手技療法 あんま指圧マッサージとは

あんま、指圧、マッサージの違いについて

はじめに

国家資格である、あんま指圧マッサージ師は、手技療法を専業とする資格です。あんま、指圧、マッサージには、それぞれ独自の特徴と歴史があります。これらの違いを理解することで、自分に合った療法を選ぶことができます。あんま、指圧、マッサージの違いについて解説します。

あんま(按摩)

あんまは、日本古来の手技療法で、中国の按摩(あんま)に由来しています。按摩の技法は中国古代の医療技術に基づき、東洋医学の理論に基づいています。

特徴

  • 技法: 手のひらや指を使って、押す、揉む、叩く、撫でる、擦るなどの手技を行います。
  • 目的: 血行促進、筋肉のこりをほぐす、疲労回復、内臓機能の調整など。
  • 適応症状: 肩こり、腰痛、頭痛、冷え性、消化不良などに効果的です。

歴史

あんまは、中国で発祥し、日本には奈良時代に伝来しました。江戸時代には視覚障害者の職業として普及し、日本独自の発展を遂げました。

指圧

指圧は、日本独自の手技療法で、東洋医学の経絡理論に基づいています。
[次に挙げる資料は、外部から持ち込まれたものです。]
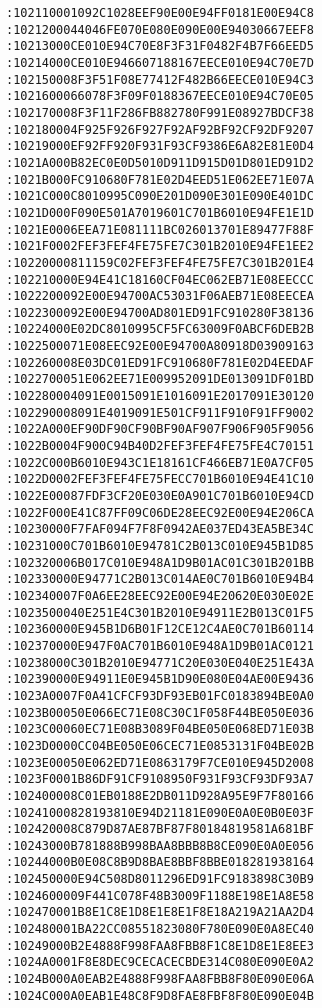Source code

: \begin{lstlisting}[language={}, basicstyle=\scriptsize, caption=Машинний код]
:102110001092C1028EEF90E00E94FF0181E00E94C8
:1021200044046FE070E080E090E00E94030667EEF8
:10213000CE010E94C70E8F3F31F0482F4B7F66EED5
:10214000CE010E946607188167EECE010E94C70E7D
:102150008F3F51F08E77412F482B66EECE010E94C3
:1021600066078F3F09F0188367EECE010E94C70E05
:102170008F3F11F286FB882780F991E08927BDCF38
:102180004F925F926F927F92AF92BF92CF92DF9207
:10219000EF92FF920F931F93CF9386E6A82E81E0D4
:1021A000B82EC0E0D5010D911D915D01D801ED91D2
:1021B000FC910680F781E02D4EED51E062EE71E07A
:1021C000C8010995C090E201D090E301E090E401DC
:1021D000F090E501A7019601C701B6010E94FE1E1D
:1021E0006EEA71E081111BC026013701E89477F88F
:1021F0002FEF3FEF4FE75FE7C301B2010E94FE1EE2
:10220000811159C02FEF3FEF4FE75FE7C301B201E4
:102210000E94E41C18160CF04EC062EB71E08EECCC
:1022200092E00E94700AC53031F06AEB71E08EECEA
:1022300092E00E94700AD801ED91FC910280F38136
:10224000E02DC8010995CF5FC63009F0ABCF6DEB2B
:1022500071E08EEC92E00E94700A80918D03909163
:102260008E03DC01ED91FC910680F781E02D4EEDAF
:1022700051E062EE71E009952091DE013091DF01BD
:102280004091E0015091E1016091E2017091E30120
:102290008091E4019091E501CF911F910F91FF9002
:1022A000EF90DF90CF90BF90AF907F906F905F9056
:1022B0004F900C94B40D2FEF3FEF4FE75FE4C70151
:1022C000B6010E943C1E18161CF466EB71E0A7CF05
:1022D0002FEF3FEF4FE75FECC701B6010E94E41C10
:1022E00087FDF3CF20E030E0A901C701B6010E94CD
:1022F000E41C87FF09C06DE28EEC92E00E94E206CA
:10230000F7FAF094F7F8F0942AE037ED43EA5BE34C
:10231000C701B6010E94781C2B013C010E945B1D85
:102320006B017C010E948A1D9B01AC01C301B201BB
:102330000E94771C2B013C014AE0C701B6010E94B4
:102340007F0A6EE28EEC92E00E94E20620E030E02E
:1023500040E251E4C301B2010E94911E2B013C01F5
:102360000E945B1D6B01F12CE12C4AE0C701B60114
:102370000E947F0AC701B6010E948A1D9B01AC0121
:10238000C301B2010E94771C20E030E040E251E43A
:102390000E94911E0E945B1D90E080E04AE00E9436
:1023A0007F0A41CFCF93DF93EB01FC0183894BE0A0
:1023B00050E066EC71E08C30C1F058F44BE050E036
:1023C00060EC71E08B3089F04BE050E068ED71E03B
:1023D0000CC04BE050E06CEC71E0853131F04BE02B
:1023E00050E062ED71E0863179F7CE010E945D2008
:1023F0001B86DF91CF9108950F931F93CF93DF93A7
:102400008C01EB0188E2DB011D928A95E9F7F80166
:10241000828193810E94D21181E090E0A0E0B0E03F
:102420008C879D87AE87BF87F80184819581A681BF
:10243000B781888B998BAA8BBB8B8CE090E0A0E056
:10244000B0E08C8B9D8BAE8BBF8BBE018281938164
:102450000E94C508D8011296ED91FC9183898C30B9
:1024600009F441C078F48B3009F1188E198E1A8E58
:102470001B8E1C8E1D8E1E8E1F8E18A219A21AA2D4
:102480001BA22CC08551823080F780E090E0A8EC40
:10249000B2E4888F998FAA8FBB8F1C8E1D8E1E8EE3
:1024A0001F8E8DEC9CECACECBDE314C080E090E0A2
:1024B000A0EAB2E4888F998FAA8FBB8F80E090E06A
:1024C000A0EAB1E48C8F9D8FAE8FBF8F80E090E04B

\end{lstlisting}
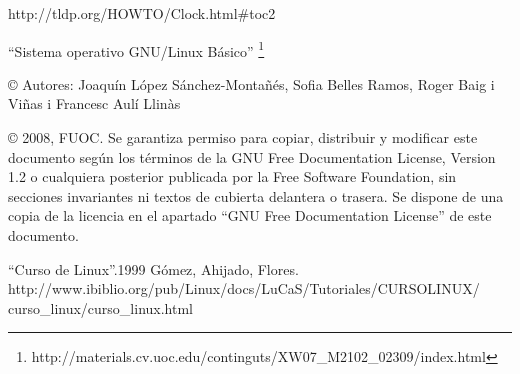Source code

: \documentclass[12pt]{article}
\begin{document}
http://tldp.org/HOWTO/Clock.html\#toc2

``Sistema operativo GNU/Linux Básico'' \footnote{http://materials.cv.uoc.edu/continguts/XW07\_M2102\_02309/index.html}

© Autores: Joaquín López Sánchez-Montañés, Sofia Belles Ramos, Roger Baig i Viñas i Francesc Aulí Llinàs

© 2008, FUOC. Se garantiza permiso para copiar, distribuir y modificar este documento según los
términos de la GNU Free Documentation License, Version 1.2 o cualquiera posterior publicada por la
Free Software Foundation, sin secciones invariantes ni textos de cubierta delantera o trasera. Se dispone
de una copia de la licencia en el apartado ``GNU Free Documentation License'' de este documento.

\begin{thebibliography}{1}
 ``Curso de Linux''.1999 Gómez, Ahijado, Flores.\\ 
http://www.ibiblio.org/pub/Linux/docs/LuCaS/Tutoriales/CURSOLINUX/\\curso\_linux/curso\_linux.html
\end{thebibliography}
\end{document}
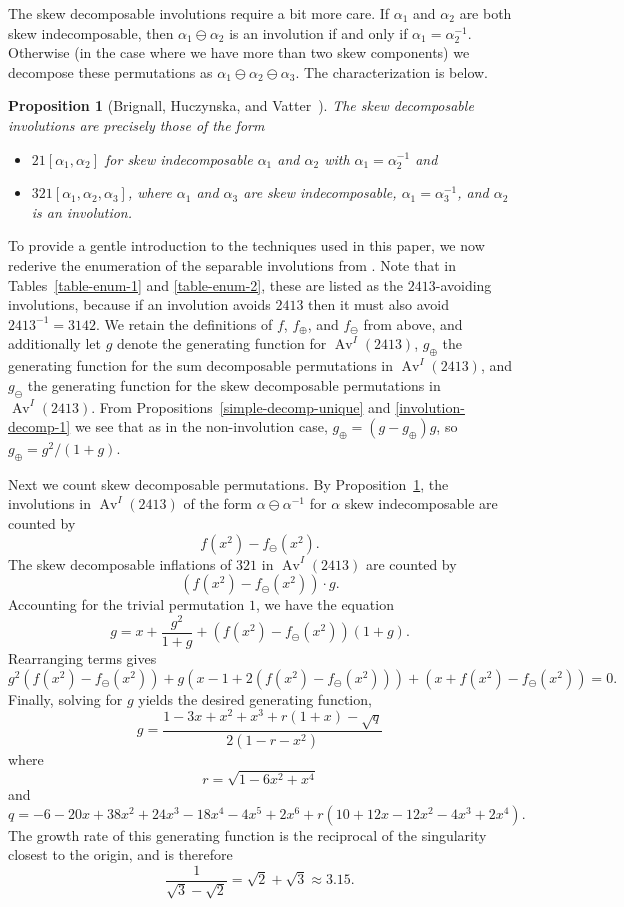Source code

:\documentclass[10pt]{article}
\theoremstyle{plain}
\newtheorem{proposition}[theorem]{Proposition}
\newcommand{\Av}{\operatorname{Av}}
\newcommand{\ds}{\displaystyle}
\newcommand{\f}[2]{\ds\frac{{#1}}{{#2}}}
\begin{document}
The skew decomposable involutions require a bit more care. If $\alpha_1$ and $\alpha_2$ are both skew indecomposable, then $\alpha_1\ominus\alpha_2$ is an involution if and only if $\alpha_1=\alpha_2^{-1}$. Otherwise (in the case where we have more than two skew components) we decompose these permutations as $\alpha_1\ominus\alpha_2\ominus\alpha_3$. The characterization is below.

\begin{proposition}[Brignall, Huczynska, and Vatter~\cite{brignall:simple-permutat:}]
\label{involution-decomp-2}
The skew decomposable involutions are precisely those of the form
\begin{itemize}
\item $21[\alpha_1,\alpha_2]$ for skew indecomposable $\alpha_1$ and $\alpha_2$ with $\alpha_1=\alpha_2^{-1}$ and
\item $321[\alpha_1,\alpha_2,\alpha_3]$, where $\alpha_1$ and $\alpha_3$ are skew indecomposable, $\alpha_1=\alpha_3^{-1}$, and $\alpha_2$ is an involution.
\end{itemize}
\end{proposition}

To provide a gentle introduction to the techniques used in this paper, we now rederive the enumeration of the separable involutions from \cite{brignall:simple-permutat:}. Note that in Tables~\ref{table-enum-1} and \ref{table-enum-2}, these are listed as the $2413$-avoiding involutions, because if an involution avoids $2413$ then it must also avoid $2413^{-1}=3142$. We retain the definitions of $f$, $f_\oplus$, and $f_\ominus$ from above, and additionally let $g$ denote the generating function for $\Av^I(2413)$, $g_\oplus$ the generating function for the sum decomposable permutations in $\Av^I(2413)$, and $g_\ominus$ the generating function for the skew decomposable permutations in $\Av^I(2413)$. From Propositions~\ref{simple-decomp-unique} and \ref{involution-decomp-1} we see that as in the non-involution case, $g_\oplus=(g-g_\oplus)g$, so $g_\oplus=g^2/(1+g)$.

Next we count skew decomposable permutations. By Proposition~\ref{involution-decomp-2}, the involutions in $\Av^I(2413)$ of the form $\alpha\ominus\alpha^{-1}$ for $\alpha$ skew indecomposable are counted by
	\[
	f(x^2)-f_\ominus(x^2).
	\]
The skew decomposable inflations of $321$ in $\Av^I(2413)$ are counted by
	\[
	\left(f(x^2)-f_\ominus(x^2)\right)\cdot g.
	\]
Accounting for the trivial permutation $1$, we have the equation
	\[g = x + \frac{g^2}{1+g} + \left(f(x^2)-f_\ominus(x^2)\right)\left(1+g\right).\]
Rearranging terms gives
	\[g^2\left(f(x^2)-f_\ominus(x^2)\right) + g\left(x - 1 + 2\left(f(x^2)-f_\ominus(x^2)\right)\right) + \left(x + f(x^2)-f_\ominus(x^2)\right) = 0.\]
Finally, solving for $g$ yields the desired generating function,
	\[g = \frac{1 - 3x + x^2 + x^3 + r(1+x) - \sqrt{q}}{2(1 - r - x^2)}\]
where
	\[r = \sqrt{1-6x^2+x^4}\]
and
	\[q = -6 - 20x + 38x^2 + 24x^3 - 18x^4 - 4x^5 + 2x^6 + r(10 + 12x - 12x^2 - 4x^3 + 2x^4).\]
The growth rate of this generating function is the reciprocal of the singularity closest to the origin, and is therefore
	\[\f{1}{\sqrt{3}-\sqrt{2}} = \sqrt{2} + \sqrt{3} \approx 3.15.\]
\end{document}
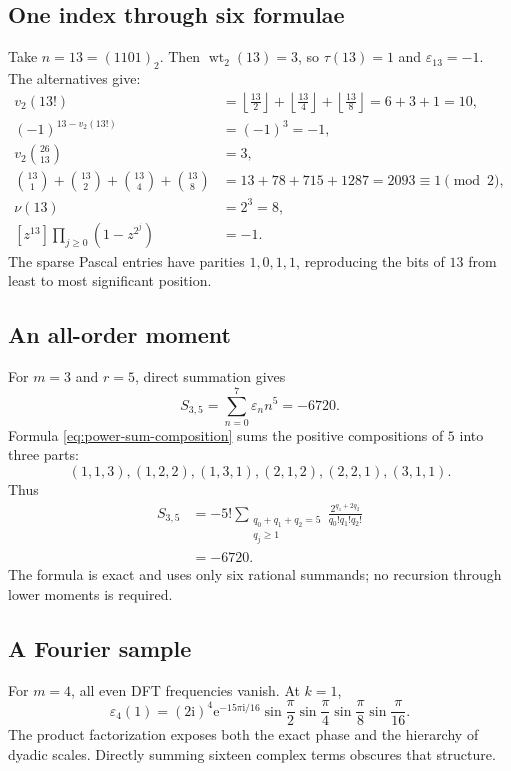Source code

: \documentclass[11pt,oneside]{article}
\theoremstyle{definition}
\theoremstyle{remark}
\newcommand{\e}{\mathrm e}
\newcommand{\ii}{\mathrm i}
\newcommand{\wt}{\operatorname{wt}_2}
\newcommand{\vtwo}{v_2}
\begin{document}
\subsection{One index through six formulae}

Take \(n=13=(1101)_2\).  Then \(\wt(13)=3\), so
\(\tau(13)=1\) and \(\varepsilon_{13}=-1\).  The alternatives give:
\begin{align*}
 \vtwo(13!)&=\left\lfloor\frac{13}{2}\right\rfloor
 +\left\lfloor\frac{13}{4}\right\rfloor
 +\left\lfloor\frac{13}{8}\right\rfloor=6+3+1=10,\\
 (-1)^{13-\vtwo(13!)}&=(-1)^3=-1,\\
 \vtwo\binom{26}{13}&=3,\\
 \binom{13}{1}+\binom{13}{2}+\binom{13}{4}+\binom{13}{8}
 &=13+78+715+1287=2093\equiv1\pmod2,\\
 \nu(13)&=2^3=8,\\
 [z^{13}]\prod_{j\ge0}(1-z^{2^j})&=-1.
\end{align*}
The sparse Pascal entries have parities \(1,0,1,1\), reproducing the bits of
\(13\) from least to most significant position.

\subsection{An all-order moment}

For \(m=3\) and \(r=5\), direct summation gives
\begin{equation*}
 S_{3,5}=\sum_{n=0}^7\varepsilon_nn^5=-6720.
\end{equation*}
Formula \eqref{eq:power-sum-composition} sums the positive compositions of
\(5\) into three parts:
\begin{equation*}
 (1,1,3),(1,2,2),(1,3,1),(2,1,2),(2,2,1),(3,1,1).
\end{equation*}
Thus
\begin{align*}
 S_{3,5}
 &=-5!\sum_{\substack{q_0+q_1+q_2=5\\ q_j\ge1}}
   \frac{2^{q_1+2q_2}}{q_0!q_1!q_2!}\\
 &=-6720.
\end{align*}
The formula is exact and uses only six rational summands; no recursion through
lower moments is required.

\subsection{A Fourier sample}

For \(m=4\), all even DFT frequencies vanish.  At \(k=1\),
\begin{equation*}
 \widehat\varepsilon_4(1)
 =(2\ii)^4\e^{-15\pi\ii/16}
 \sin\frac\pi2\sin\frac\pi4\sin\frac\pi8\sin\frac\pi{16}.
\end{equation*}
The product factorization exposes both the exact phase and the hierarchy of
dyadic scales.  Directly summing sixteen complex terms obscures that
structure.
\end{document}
指圧の技術は、特定のツボを押すことによって体内のエネルギー(気)の流れを調整します。

特徴

  • 技法: 親指や手のひらで特定のツボを押すことで、体のエネルギー(気)の流れを整えます。
  • 目的: 自律神経の調整、自然治癒力の向上、痛みの緩和などを目的としています。
  • 適応症状: ストレス、不眠、消化不良など、全身のさまざまな不調に対応します。

歴史

指圧は、明治時代に生まれ、昭和時代に発展しました。特に、浪越徳治郎氏が指圧の普及に貢献しました。

マッサージ

マッサージは、西洋から伝わった手技療法で、リラクゼーションや筋肉のこりをほぐすことを目的としています。

特徴

  • 技法: 手のひらや指、肘を使って、筋肉を揉む、こねる、擦るなどの手技を行います。
  • 目的: 筋肉の緊張を緩和し、リラクゼーション効果を高めることを目的としています。
  • 適応症状: スポーツ後の筋肉疲労、肩こり、腰痛などに効果的です。

歴史

マッサージは、古代ギリシャやローマ時代から行われており、19世紀にはスウェーデンで現代的な手技療法として体系化されました。

比較表

特徴あんま指圧マッサージ
手法押す、揉む、叩く、撫でる、擦るツボを押す揉む、こねる、擦る
目的血行促進、筋肉のこりをほぐす、疲労回復、内臓機能の調整自律神経の調整、自然治癒力の向上リラクゼーション、筋肉の緊張緩和
適応症状肩こり、腰痛、頭痛、冷え性、消化不良ストレス、不眠、消化不良、全身の不調スポーツ後の筋肉疲労、肩こり、腰痛
起源奈良時代(日本)明治時代(日本)古代ギリシャ・ローマ(西洋)
あんま、指圧、マッサージの違い

最適な手技療法を

あんま、指圧、マッサージは、それぞれ異なる技法と目的を持つ手技療法です。自身の体調や目的に合わせて、最適な療法を選ぶことが重要です。どの療法も、正しい方法で行うことで、健康維持や体調改善に役立ちます。